### What the task requires
An exact copy of the data is required. No picture may appear in it.

### Data under study
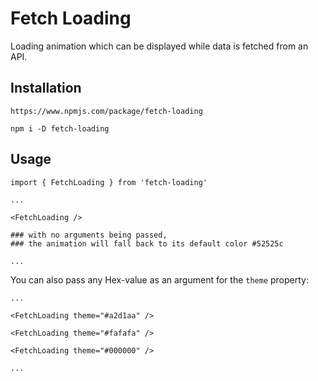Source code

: # Fetch Loading

Loading animation which can be displayed while data is fetched from an API.

## Installation

```
https://www.npmjs.com/package/fetch-loading
```

```
npm i -D fetch-loading
```

## Usage

```
import { FetchLoading } from 'fetch-loading'

...

<FetchLoading />

### with no arguments being passed,
### the animation will fall back to its default color #52525c

...

```

You can also pass any Hex-value as an argument for the ```theme``` property:

```
...

<FetchLoading theme="#a2d1aa" />

<FetchLoading theme="#fafafa" />

<FetchLoading theme="#000000" />

...
```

### Result below
Source code

: # Fetch Loading

Loading animation which can be displayed while data is fetched from an API.

## Installation

```
https://www.npmjs.com/package/fetch-loading
```

```
npm i -D fetch-loading
```

## Usage

```
import { FetchLoading } from 'fetch-loading'

...

<FetchLoading />

### with no arguments being passed,
### the animation will fall back to its default color #52525c

...

```

You can also pass any Hex-value as an argument for the ```theme``` property:

```
...

<FetchLoading theme="#a2d1aa" />

<FetchLoading theme="#fafafa" />

<FetchLoading theme="#000000" />

...
```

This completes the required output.